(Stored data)
■ ■ ■ ■ ■
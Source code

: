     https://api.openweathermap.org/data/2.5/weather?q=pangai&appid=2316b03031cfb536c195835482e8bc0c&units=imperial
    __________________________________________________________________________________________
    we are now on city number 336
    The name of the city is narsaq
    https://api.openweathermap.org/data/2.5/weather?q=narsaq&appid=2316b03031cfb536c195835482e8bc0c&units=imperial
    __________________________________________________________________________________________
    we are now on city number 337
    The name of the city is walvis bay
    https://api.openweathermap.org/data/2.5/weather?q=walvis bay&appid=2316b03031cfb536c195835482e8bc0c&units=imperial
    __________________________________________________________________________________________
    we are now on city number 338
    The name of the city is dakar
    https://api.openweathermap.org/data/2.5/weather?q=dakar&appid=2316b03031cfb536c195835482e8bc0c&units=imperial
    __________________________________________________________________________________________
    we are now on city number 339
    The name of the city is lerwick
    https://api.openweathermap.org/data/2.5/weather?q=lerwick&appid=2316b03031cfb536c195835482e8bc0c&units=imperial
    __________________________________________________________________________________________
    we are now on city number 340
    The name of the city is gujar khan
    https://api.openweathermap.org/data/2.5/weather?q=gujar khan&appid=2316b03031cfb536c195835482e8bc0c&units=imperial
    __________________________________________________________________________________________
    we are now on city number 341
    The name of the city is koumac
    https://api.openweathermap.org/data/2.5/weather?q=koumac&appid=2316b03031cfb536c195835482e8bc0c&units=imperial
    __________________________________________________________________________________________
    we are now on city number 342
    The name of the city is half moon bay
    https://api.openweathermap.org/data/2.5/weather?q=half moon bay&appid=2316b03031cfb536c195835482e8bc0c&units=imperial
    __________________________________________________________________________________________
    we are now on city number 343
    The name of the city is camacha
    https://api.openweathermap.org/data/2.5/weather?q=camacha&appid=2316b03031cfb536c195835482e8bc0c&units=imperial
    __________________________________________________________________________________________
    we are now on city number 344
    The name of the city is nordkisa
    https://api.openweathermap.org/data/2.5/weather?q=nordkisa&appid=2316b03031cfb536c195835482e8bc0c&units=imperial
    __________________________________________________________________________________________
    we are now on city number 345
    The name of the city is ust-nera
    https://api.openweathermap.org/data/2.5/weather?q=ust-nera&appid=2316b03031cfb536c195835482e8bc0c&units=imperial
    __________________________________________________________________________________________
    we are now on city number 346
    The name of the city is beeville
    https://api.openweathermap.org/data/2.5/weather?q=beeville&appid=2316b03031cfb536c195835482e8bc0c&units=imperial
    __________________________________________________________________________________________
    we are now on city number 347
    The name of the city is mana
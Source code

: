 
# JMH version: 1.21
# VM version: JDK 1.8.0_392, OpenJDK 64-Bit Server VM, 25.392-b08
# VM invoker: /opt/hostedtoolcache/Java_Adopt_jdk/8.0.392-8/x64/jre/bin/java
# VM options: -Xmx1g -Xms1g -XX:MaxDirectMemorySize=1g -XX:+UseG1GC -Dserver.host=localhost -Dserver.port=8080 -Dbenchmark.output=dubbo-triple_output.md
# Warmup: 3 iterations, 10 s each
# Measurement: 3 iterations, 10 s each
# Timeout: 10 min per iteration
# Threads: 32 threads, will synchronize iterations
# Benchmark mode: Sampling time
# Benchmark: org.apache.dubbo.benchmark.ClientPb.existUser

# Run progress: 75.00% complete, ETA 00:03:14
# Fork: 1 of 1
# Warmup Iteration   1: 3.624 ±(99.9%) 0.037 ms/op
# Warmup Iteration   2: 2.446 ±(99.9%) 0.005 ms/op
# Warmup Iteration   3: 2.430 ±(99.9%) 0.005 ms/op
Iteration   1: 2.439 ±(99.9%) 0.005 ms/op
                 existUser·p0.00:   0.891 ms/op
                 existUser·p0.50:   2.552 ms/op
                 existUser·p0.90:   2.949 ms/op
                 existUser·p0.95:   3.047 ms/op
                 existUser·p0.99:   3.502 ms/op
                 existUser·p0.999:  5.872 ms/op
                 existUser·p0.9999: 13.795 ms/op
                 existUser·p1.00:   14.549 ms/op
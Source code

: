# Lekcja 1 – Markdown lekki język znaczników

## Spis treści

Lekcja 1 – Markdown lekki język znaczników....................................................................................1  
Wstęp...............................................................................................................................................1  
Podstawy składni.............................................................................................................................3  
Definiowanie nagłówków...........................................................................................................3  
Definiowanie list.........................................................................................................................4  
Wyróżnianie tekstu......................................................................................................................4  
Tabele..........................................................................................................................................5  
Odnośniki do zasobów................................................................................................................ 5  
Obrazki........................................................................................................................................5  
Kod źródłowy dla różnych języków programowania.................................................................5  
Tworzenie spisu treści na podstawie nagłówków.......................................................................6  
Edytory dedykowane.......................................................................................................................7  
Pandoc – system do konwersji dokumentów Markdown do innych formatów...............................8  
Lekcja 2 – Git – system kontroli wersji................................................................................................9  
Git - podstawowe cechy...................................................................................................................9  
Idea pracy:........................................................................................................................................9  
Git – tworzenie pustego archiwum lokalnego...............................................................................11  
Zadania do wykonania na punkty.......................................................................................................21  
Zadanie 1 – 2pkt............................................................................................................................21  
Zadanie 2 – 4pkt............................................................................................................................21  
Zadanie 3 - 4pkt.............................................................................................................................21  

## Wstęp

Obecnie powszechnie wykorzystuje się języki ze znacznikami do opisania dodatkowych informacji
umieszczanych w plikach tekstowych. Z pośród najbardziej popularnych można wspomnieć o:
■ ■ ■ ■ ■
Assignment:
Every line in the records above with "Zadanie" in it adds one to the count; give that count and nothing else.

Response below:
3